Le 10 avril, après avoir décuplé en un peu plus de trois mois, le prix des Bitcoin baissait brutalement de 20% suite à un problème de logiciel de l’entreprise qui gère environ 80% des transactions avec cette monnaie virtuelle. Un avertissement sans frais sur les dangers des monnaies virtuelles.
Les monnaies virtuelles, enfants de la banque libre
Les Bitcoins ont été lancés en 2009. Il y en a environ dix millions en circulation et les créateurs ont annoncé qu’ils limiteraient leur nombre à 21 millions. The Economist affirme que le système de création et d’échange est encore plus sûr que les monnaies réelles et que des entreprises normales commencent à les accepter. L’avantage de ces monnaies virtuelles serait qu’elles réduisent les frais de transaction, notamment pour les échanges internationaux, ce qui aide leur développement.

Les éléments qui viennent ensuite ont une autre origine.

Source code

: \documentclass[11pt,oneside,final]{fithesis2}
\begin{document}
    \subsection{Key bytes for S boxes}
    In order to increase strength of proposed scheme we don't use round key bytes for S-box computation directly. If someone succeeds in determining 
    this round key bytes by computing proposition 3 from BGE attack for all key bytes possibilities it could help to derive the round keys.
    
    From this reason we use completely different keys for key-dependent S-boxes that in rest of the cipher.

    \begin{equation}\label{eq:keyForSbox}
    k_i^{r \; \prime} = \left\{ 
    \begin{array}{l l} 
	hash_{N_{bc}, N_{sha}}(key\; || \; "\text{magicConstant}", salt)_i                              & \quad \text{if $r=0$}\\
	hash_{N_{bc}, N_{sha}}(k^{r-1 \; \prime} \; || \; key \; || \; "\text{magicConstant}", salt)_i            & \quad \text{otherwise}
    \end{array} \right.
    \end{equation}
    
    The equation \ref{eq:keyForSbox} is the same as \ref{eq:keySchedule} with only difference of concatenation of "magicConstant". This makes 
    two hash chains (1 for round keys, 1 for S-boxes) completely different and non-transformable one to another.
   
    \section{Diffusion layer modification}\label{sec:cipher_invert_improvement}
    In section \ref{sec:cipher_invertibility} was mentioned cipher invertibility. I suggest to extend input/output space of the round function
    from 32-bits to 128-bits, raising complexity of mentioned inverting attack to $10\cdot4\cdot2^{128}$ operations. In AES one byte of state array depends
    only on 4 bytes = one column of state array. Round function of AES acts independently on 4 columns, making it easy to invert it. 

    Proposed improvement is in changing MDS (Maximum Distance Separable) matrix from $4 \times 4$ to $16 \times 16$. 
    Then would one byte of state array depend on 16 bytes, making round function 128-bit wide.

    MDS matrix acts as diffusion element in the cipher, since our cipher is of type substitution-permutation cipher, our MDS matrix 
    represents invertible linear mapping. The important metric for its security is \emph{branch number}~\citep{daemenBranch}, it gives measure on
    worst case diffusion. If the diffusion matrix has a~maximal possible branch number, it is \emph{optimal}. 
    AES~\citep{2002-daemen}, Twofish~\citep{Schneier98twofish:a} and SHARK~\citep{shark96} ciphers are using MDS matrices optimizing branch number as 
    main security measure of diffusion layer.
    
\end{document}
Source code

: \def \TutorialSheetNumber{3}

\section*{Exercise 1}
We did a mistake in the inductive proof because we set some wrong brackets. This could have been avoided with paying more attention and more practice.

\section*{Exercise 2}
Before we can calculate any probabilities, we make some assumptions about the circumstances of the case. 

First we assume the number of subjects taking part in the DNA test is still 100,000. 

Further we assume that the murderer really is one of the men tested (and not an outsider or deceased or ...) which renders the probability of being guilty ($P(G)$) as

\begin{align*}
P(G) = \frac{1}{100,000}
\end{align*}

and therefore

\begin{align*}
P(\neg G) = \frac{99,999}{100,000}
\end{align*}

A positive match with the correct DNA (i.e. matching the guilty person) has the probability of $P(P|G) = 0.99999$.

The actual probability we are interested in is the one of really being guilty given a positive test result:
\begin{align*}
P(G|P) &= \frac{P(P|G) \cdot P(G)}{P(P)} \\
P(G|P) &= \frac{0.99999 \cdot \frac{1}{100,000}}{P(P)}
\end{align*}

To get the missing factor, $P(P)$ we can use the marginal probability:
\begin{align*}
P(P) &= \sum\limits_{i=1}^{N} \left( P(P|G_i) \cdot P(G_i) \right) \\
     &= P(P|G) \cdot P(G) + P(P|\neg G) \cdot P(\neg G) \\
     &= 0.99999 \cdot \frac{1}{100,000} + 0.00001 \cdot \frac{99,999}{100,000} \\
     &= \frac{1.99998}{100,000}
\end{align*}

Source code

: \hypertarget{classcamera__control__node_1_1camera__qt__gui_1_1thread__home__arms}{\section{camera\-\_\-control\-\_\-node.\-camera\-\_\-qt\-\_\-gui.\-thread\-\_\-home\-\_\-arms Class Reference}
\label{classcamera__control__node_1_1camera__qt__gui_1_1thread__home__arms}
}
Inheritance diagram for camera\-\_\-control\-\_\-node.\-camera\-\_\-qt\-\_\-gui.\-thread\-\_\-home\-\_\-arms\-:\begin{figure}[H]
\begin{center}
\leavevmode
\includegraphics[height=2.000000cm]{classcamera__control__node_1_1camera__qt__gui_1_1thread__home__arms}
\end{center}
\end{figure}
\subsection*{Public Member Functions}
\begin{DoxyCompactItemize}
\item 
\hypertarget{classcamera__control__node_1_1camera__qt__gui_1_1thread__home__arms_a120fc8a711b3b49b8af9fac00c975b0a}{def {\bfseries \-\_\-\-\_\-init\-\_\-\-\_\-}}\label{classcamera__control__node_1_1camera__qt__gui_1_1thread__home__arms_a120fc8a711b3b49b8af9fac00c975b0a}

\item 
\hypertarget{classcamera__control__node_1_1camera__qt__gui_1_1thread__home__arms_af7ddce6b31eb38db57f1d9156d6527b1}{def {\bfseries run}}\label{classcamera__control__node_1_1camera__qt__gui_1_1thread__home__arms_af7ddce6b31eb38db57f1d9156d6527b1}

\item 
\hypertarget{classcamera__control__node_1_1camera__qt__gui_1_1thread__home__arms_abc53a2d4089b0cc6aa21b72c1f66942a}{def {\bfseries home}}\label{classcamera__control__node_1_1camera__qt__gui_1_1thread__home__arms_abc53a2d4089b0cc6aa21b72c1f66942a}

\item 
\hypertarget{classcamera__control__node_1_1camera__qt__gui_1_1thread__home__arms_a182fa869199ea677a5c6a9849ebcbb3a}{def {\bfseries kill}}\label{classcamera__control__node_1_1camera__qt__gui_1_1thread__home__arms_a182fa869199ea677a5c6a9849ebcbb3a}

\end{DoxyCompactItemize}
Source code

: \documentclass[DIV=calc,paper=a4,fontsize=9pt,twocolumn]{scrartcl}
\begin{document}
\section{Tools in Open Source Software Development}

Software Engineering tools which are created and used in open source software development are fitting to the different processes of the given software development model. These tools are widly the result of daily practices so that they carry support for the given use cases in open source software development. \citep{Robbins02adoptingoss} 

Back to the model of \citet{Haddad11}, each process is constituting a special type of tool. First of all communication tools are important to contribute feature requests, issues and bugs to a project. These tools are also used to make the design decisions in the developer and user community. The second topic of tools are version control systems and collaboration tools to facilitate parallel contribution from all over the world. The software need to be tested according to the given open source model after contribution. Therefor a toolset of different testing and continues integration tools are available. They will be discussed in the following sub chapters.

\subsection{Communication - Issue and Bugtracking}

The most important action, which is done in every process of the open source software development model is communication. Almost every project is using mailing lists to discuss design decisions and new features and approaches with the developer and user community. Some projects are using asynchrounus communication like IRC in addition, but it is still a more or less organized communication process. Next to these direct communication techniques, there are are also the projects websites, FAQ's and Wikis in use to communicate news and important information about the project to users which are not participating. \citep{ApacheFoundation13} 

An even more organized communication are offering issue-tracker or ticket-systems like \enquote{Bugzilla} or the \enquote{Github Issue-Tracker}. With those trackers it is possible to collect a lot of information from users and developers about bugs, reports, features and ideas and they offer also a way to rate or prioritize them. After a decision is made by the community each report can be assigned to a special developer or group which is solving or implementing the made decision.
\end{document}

Néanmoins, l’hebdomadaire britannique souligne également que cette monnaie, utilisée anonymement, est aussi largement utilisée par les organisations criminelles. En outre, sa valeur varie de manière totalement irrationnelle et exubérante puisqu’une même unité, qui valait 15 dollars en début d’année, est montée à plus de 200 dollars courant avril. Bitcoin n’est pas la seule monnaie virtuelle : outre quelques monnaies internes à certaines entreprises (Facebook), deux autres entreprises ont lancé des monnaies concurrentes : Litecoin et surtout Ripple, émis et limités à cent milliards par leurs créateurs.
The Economist évoque le possible développement d’autres monnaies, par exemple Visa. On pourrait aussi penser à des entreprises comme Amazon ou Ebay. Naturellement, se pose la question de la réglementation de ces monnaies : une agence étasunienne s’est emparée de la question mi-mars mais ne donne pas de signe indiquant qu’elle pourrait les interdire. D’une certaine manière, il s’agit d’une renaissance limitée des banques libres, qui émettaient leur propre monnaie.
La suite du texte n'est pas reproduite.